(Dataset content Opens)

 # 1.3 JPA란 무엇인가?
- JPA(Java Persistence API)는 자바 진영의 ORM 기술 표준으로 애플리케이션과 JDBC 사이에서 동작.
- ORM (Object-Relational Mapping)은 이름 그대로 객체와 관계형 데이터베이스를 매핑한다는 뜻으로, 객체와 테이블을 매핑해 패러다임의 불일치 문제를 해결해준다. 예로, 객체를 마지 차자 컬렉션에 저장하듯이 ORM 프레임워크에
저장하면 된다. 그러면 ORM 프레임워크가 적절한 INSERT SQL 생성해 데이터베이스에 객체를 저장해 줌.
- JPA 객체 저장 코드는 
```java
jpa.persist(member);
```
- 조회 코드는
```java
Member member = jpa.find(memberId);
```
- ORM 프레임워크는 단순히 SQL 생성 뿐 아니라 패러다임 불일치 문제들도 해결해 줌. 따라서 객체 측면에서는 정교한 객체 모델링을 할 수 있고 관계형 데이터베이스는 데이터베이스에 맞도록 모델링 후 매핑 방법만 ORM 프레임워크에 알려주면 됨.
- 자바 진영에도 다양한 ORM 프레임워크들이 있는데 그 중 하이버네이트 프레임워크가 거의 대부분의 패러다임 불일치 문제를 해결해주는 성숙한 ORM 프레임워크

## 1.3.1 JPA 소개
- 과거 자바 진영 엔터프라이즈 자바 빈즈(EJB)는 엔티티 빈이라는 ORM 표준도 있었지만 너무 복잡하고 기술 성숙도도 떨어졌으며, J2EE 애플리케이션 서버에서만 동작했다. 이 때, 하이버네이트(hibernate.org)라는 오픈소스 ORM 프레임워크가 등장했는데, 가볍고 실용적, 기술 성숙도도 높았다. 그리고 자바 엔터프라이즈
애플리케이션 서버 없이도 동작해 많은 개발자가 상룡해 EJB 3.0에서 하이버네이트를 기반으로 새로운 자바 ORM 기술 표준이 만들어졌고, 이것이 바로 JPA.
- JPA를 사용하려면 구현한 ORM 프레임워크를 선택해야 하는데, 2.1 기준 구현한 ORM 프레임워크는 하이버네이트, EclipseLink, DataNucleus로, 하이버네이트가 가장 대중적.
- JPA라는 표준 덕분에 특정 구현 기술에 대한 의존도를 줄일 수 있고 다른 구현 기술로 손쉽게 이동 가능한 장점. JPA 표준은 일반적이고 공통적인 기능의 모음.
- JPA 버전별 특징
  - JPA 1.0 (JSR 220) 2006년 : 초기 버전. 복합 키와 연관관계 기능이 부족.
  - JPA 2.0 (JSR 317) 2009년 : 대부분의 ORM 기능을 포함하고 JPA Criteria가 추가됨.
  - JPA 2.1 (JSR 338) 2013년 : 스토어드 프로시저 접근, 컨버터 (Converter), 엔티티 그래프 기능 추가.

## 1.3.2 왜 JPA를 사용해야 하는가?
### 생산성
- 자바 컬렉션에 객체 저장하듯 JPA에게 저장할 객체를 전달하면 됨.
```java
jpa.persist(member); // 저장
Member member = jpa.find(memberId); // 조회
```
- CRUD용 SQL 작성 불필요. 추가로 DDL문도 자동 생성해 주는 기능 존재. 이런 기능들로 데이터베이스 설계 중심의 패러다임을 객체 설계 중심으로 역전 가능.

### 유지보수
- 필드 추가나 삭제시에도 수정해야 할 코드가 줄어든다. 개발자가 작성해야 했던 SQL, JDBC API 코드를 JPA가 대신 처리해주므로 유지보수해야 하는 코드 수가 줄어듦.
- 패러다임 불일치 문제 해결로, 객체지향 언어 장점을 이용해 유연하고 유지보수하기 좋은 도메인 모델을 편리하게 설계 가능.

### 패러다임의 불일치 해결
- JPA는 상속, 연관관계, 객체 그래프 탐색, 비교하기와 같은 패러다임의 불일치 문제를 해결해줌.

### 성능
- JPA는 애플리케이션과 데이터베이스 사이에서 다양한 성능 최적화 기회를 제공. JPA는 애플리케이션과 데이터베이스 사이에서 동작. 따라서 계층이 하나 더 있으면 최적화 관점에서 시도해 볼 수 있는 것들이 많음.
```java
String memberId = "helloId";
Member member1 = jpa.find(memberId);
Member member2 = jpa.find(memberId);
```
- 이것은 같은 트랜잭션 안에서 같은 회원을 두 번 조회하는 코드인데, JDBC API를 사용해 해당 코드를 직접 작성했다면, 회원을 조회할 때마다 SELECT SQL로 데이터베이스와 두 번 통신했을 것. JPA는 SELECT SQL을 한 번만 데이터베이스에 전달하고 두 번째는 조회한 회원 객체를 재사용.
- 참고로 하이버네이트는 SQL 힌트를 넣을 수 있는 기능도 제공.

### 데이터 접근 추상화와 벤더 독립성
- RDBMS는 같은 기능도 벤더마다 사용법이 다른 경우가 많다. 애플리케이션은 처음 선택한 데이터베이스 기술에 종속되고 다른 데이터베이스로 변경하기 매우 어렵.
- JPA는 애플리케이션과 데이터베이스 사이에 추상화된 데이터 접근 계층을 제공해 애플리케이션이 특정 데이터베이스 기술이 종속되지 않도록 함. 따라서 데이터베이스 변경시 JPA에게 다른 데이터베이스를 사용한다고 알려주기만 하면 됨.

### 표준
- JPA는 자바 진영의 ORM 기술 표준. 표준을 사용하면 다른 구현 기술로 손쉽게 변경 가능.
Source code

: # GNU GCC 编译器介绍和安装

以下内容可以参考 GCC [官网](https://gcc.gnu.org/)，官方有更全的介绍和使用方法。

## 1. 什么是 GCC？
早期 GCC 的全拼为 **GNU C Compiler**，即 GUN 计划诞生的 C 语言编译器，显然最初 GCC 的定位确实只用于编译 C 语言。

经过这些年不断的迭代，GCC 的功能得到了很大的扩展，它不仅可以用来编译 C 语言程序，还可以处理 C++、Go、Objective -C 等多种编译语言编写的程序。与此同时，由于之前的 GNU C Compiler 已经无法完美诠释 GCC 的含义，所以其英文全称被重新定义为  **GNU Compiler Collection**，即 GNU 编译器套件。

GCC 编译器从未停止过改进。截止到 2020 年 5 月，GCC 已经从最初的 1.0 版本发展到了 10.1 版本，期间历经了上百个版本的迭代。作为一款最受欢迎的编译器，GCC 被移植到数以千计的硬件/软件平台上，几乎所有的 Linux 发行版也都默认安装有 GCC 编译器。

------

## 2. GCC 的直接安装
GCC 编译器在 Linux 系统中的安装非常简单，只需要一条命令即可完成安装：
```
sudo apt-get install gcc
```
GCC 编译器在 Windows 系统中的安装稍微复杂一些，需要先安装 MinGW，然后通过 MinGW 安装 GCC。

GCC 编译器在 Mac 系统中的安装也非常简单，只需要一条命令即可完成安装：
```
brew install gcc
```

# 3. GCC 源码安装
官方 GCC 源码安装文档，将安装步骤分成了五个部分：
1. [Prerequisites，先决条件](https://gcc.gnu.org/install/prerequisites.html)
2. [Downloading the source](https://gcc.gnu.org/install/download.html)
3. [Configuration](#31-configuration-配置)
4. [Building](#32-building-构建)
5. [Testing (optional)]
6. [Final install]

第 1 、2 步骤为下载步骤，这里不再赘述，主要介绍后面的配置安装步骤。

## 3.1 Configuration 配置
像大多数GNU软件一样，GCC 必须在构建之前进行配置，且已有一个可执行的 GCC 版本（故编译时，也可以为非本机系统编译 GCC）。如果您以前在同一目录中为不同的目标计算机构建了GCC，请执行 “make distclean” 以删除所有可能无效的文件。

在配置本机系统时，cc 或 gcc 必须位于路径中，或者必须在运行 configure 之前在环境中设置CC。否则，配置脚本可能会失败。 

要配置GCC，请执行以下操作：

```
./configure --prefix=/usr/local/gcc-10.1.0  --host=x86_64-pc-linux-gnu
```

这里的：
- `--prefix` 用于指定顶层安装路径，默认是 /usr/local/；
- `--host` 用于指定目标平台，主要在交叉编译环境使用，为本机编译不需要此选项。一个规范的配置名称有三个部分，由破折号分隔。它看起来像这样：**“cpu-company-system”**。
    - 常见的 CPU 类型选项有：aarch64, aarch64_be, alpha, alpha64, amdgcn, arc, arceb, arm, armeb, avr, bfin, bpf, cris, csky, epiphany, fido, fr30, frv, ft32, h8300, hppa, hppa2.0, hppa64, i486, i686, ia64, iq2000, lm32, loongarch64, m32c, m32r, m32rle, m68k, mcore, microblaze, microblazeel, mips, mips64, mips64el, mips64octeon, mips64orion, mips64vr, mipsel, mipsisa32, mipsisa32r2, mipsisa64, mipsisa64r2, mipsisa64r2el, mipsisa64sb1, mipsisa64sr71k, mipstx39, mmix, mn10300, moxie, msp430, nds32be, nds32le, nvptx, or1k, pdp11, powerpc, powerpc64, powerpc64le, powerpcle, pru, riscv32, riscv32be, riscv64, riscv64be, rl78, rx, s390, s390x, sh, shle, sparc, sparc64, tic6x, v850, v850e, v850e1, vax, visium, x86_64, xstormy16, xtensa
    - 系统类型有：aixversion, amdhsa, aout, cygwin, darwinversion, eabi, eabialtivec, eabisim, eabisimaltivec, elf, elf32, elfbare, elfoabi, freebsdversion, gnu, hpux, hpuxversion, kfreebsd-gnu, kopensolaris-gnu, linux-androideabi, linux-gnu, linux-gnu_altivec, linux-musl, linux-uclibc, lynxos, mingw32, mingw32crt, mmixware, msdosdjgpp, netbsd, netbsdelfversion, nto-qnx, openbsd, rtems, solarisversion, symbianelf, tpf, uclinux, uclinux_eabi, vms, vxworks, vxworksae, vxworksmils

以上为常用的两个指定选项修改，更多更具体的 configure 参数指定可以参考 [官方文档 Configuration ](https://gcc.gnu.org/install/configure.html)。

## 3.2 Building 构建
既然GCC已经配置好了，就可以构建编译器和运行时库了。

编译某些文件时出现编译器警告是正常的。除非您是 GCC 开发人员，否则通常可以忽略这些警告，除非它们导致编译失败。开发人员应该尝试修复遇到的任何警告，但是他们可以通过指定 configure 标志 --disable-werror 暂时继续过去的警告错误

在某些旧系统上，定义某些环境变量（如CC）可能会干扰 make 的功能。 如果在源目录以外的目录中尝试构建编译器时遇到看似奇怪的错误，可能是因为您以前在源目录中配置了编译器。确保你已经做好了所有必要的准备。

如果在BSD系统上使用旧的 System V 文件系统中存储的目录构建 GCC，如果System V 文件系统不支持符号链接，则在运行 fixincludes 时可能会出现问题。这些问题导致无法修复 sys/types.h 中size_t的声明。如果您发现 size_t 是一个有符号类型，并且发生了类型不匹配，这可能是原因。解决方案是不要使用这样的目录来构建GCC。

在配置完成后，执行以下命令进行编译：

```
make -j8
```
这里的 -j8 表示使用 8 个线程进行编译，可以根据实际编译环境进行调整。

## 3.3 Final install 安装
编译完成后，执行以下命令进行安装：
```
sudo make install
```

(Dataset content Closes)

**Work task**: Would you retype exactly the lines above, from the line with "- 필드 추가나 삭제시에도" to the line with "早期 GCC 的全拼为", with both end lines kept and nothing more?

**Result below**:
- 필드 추가나 삭제시에도 수정해야 할 코드가 줄어든다. 개발자가 작성해야 했던 SQL, JDBC API 코드를 JPA가 대신 처리해주므로 유지보수해야 하는 코드 수가 줄어듦.
- 패러다임 불일치 문제 해결로, 객체지향 언어 장점을 이용해 유연하고 유지보수하기 좋은 도메인 모델을 편리하게 설계 가능.

### 패러다임의 불일치 해결
- JPA는 상속, 연관관계, 객체 그래프 탐색, 비교하기와 같은 패러다임의 불일치 문제를 해결해줌.

### 성능
- JPA는 애플리케이션과 데이터베이스 사이에서 다양한 성능 최적화 기회를 제공. JPA는 애플리케이션과 데이터베이스 사이에서 동작. 따라서 계층이 하나 더 있으면 최적화 관점에서 시도해 볼 수 있는 것들이 많음.
```java
String memberId = "helloId";
Member member1 = jpa.find(memberId);
Member member2 = jpa.find(memberId);
```
- 이것은 같은 트랜잭션 안에서 같은 회원을 두 번 조회하는 코드인데, JDBC API를 사용해 해당 코드를 직접 작성했다면, 회원을 조회할 때마다 SELECT SQL로 데이터베이스와 두 번 통신했을 것. JPA는 SELECT SQL을 한 번만 데이터베이스에 전달하고 두 번째는 조회한 회원 객체를 재사용.
- 참고로 하이버네이트는 SQL 힌트를 넣을 수 있는 기능도 제공.

### 데이터 접근 추상화와 벤더 독립성
- RDBMS는 같은 기능도 벤더마다 사용법이 다른 경우가 많다. 애플리케이션은 처음 선택한 데이터베이스 기술에 종속되고 다른 데이터베이스로 변경하기 매우 어렵.
- JPA는 애플리케이션과 데이터베이스 사이에 추상화된 데이터 접근 계층을 제공해 애플리케이션이 특정 데이터베이스 기술이 종속되지 않도록 함. 따라서 데이터베이스 변경시 JPA에게 다른 데이터베이스를 사용한다고 알려주기만 하면 됨.

### 표준
- JPA는 자바 진영의 ORM 기술 표준. 표준을 사용하면 다른 구현 기술로 손쉽게 변경 가능.
Source code

: # GNU GCC 编译器介绍和安装

以下内容可以参考 GCC [官网](https://gcc.gnu.org/)，官方有更全的介绍和使用方法。

## 1. 什么是 GCC？
早期 GCC 的全拼为 **GNU C Compiler**，即 GUN 计划诞生的 C 语言编译器，显然最初 GCC 的定位确实只用于编译 C 语言。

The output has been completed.